The Performance of System.Xml - Insert Operations

Rate me:
Please Sign up or sign in to vote.
3.75/5 (4 votes)
1 Sep 2006CPOL3 min read 37.9K   250   7   9
The results of some perfomance tests of insert-like operations of System.Xml
Sample Image - XmlInsertPerfomanceTest.jpg

Introduction

In this post, I will analyze the ways in which you can add nodes to an XmlDocument and discuss which way is the fastest, using the .NET 1.1 Framework.
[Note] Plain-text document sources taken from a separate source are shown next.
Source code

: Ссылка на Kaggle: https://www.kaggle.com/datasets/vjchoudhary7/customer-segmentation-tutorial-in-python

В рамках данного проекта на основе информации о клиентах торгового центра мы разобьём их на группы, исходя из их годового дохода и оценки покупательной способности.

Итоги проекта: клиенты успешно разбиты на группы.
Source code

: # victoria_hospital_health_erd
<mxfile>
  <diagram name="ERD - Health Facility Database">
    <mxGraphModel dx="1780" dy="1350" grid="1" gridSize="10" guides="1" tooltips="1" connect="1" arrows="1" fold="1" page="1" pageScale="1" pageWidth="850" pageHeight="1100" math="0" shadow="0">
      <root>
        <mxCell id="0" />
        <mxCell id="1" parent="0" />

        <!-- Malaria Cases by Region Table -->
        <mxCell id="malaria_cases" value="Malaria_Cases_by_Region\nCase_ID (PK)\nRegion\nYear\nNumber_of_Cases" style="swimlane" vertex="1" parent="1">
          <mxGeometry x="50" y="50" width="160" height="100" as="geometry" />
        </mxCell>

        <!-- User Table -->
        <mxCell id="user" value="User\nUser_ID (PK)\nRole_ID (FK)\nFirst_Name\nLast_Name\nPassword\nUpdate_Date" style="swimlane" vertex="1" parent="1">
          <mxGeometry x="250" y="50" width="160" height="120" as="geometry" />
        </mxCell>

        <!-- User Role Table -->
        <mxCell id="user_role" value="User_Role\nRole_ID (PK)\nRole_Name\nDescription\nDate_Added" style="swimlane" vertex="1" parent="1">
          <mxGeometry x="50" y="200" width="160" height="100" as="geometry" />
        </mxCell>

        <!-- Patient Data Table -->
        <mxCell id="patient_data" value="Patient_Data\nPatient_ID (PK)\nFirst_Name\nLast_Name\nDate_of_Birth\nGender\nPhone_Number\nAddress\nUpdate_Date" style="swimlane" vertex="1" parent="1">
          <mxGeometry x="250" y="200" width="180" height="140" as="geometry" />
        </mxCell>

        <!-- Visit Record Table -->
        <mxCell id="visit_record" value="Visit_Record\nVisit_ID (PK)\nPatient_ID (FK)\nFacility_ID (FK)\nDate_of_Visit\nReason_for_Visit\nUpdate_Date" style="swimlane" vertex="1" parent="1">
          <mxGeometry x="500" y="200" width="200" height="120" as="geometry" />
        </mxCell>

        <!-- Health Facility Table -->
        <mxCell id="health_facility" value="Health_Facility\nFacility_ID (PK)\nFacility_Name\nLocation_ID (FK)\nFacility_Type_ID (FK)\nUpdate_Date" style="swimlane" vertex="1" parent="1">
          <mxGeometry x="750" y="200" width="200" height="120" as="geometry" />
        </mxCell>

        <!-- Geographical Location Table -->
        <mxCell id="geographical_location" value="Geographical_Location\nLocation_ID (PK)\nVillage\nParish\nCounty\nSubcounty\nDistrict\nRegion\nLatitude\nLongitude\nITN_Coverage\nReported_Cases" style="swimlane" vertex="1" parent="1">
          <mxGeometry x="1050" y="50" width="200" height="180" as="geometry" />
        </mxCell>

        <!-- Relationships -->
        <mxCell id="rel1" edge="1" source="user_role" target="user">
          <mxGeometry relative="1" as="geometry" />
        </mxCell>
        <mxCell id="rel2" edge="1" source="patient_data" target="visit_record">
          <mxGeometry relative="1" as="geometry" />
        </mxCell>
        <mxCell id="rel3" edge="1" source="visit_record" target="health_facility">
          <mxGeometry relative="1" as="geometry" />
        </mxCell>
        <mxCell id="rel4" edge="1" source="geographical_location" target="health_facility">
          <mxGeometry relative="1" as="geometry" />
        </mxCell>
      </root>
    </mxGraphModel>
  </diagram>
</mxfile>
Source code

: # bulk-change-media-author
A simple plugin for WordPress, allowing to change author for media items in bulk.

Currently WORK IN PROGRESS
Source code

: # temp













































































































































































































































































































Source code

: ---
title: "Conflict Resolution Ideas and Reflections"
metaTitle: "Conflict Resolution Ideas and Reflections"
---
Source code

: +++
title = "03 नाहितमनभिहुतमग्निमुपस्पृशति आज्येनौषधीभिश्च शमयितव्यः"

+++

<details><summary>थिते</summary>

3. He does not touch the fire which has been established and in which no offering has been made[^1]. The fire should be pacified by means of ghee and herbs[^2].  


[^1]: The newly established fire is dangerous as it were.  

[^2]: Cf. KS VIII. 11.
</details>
How Can We Add Nodes to an XmlDocument?

There are four ways for you to add nodes to an XmlDocument:

  • XmlDocument.InsertAfter
  • XmlDocument.InsertBefore
  • XmlDocument.Append
  • XmlDocument.PrependChild

So, which method is the fastest?

To answer that question, I've created a test program that uses the content of an XML file (11KB) to create an XmlDocument in memory. Then the user can choose which method he wants to test. The results are measured in nanoseconds.

How Did You Make the Performance Test?

One could easily say that the easiest way to make a performance test is something like this:

C#
DateTime before = DateTime.Now;
// do the test...
DateTime res = before.Subtract(DateTime.Now);

Unfortunately, this code forgets that there are threads running in your system. Our performance test application isn't running all alone and most important, it isn't running all the time.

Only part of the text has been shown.